### Exercise description
Find the string "void" in the records. Copy every line it appears in.

BEGIN Given data

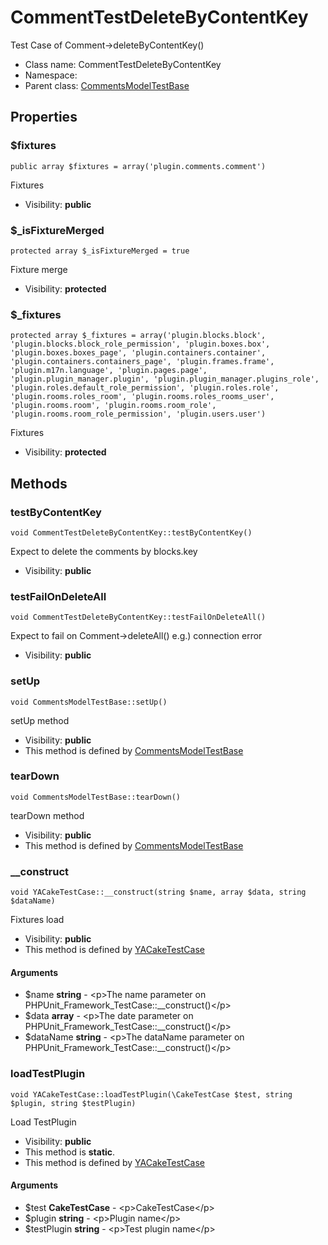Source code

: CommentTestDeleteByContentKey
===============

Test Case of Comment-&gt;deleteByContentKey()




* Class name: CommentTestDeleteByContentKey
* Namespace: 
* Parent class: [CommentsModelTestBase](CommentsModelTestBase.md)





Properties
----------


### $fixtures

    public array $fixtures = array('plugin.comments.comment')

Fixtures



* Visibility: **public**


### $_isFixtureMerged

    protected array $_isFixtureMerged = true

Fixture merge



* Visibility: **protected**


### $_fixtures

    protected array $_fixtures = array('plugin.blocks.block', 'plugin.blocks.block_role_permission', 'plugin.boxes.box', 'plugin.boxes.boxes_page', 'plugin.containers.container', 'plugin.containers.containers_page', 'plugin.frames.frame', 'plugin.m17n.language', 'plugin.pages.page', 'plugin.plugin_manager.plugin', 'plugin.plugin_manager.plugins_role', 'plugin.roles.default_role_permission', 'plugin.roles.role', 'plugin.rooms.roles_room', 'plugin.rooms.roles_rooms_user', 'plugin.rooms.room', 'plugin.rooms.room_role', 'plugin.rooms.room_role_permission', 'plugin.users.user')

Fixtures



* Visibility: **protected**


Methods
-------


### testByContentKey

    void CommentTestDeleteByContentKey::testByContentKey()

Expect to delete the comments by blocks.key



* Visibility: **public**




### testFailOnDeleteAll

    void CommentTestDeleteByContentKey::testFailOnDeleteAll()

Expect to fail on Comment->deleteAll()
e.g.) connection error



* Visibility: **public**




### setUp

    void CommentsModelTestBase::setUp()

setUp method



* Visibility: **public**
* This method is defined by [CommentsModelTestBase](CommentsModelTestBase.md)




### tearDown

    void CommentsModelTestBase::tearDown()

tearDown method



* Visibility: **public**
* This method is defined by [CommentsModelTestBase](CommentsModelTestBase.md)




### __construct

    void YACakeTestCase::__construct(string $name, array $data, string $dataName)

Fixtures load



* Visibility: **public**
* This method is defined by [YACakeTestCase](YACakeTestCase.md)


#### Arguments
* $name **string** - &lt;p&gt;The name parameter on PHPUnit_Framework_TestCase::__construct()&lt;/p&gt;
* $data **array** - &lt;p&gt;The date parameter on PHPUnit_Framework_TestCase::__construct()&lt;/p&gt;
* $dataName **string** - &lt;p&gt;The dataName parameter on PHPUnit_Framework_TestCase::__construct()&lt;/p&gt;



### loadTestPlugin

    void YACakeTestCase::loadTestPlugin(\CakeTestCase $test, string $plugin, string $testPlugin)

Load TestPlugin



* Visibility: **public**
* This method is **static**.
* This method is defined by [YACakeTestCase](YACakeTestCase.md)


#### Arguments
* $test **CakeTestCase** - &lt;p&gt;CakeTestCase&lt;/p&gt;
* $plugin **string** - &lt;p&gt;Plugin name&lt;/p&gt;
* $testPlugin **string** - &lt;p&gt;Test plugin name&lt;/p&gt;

END Given data
BEGIN Given data

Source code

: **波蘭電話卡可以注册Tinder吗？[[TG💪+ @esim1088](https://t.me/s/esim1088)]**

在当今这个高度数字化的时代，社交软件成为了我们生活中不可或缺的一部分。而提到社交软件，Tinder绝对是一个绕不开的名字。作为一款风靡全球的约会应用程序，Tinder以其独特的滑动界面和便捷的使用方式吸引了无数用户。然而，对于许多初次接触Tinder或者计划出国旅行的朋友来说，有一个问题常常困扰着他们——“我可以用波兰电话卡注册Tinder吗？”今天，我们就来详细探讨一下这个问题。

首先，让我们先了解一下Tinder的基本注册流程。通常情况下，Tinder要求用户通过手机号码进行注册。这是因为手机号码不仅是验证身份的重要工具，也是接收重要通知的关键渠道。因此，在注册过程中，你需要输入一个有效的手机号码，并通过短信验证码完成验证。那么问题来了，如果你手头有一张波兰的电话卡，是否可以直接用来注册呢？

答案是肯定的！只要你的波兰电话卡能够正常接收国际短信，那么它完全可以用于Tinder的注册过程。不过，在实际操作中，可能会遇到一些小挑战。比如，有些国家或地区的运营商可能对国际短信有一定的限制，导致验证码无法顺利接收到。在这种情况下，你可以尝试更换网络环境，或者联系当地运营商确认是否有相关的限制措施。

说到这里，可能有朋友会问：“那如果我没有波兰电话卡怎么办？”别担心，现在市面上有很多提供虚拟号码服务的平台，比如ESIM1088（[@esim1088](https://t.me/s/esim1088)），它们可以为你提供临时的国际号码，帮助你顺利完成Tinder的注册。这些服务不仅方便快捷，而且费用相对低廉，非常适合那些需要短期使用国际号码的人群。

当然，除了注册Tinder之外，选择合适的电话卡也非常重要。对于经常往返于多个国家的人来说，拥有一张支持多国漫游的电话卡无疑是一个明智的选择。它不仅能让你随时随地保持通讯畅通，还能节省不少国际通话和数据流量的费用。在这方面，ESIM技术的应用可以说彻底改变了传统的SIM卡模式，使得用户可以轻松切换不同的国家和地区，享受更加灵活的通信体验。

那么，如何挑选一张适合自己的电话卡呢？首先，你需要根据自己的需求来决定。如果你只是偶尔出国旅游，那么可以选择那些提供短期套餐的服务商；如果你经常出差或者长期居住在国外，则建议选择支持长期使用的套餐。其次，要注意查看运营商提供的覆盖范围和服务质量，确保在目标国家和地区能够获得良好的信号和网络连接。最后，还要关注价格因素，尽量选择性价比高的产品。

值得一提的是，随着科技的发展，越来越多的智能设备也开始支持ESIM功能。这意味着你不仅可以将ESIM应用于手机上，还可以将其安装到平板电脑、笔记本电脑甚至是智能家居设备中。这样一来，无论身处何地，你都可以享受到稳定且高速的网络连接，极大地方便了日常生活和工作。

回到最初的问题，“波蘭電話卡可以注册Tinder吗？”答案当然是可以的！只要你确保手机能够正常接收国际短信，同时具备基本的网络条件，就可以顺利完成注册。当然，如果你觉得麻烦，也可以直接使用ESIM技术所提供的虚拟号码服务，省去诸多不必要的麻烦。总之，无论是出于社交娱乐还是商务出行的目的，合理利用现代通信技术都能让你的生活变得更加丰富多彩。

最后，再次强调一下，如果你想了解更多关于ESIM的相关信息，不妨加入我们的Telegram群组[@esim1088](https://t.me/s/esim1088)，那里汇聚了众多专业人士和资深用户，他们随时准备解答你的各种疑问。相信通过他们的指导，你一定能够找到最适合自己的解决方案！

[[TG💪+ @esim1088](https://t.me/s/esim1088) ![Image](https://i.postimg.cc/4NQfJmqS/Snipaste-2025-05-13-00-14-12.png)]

END Given data

### Response
    void CommentTestDeleteByContentKey::testByContentKey()
    void CommentTestDeleteByContentKey::testFailOnDeleteAll()
    void CommentsModelTestBase::setUp()
    void CommentsModelTestBase::tearDown()
    void YACakeTestCase::__construct(string $name, array $data, string $dataName)
    void YACakeTestCase::loadTestPlugin(\CakeTestCase $test, string $plugin, string $testPlugin)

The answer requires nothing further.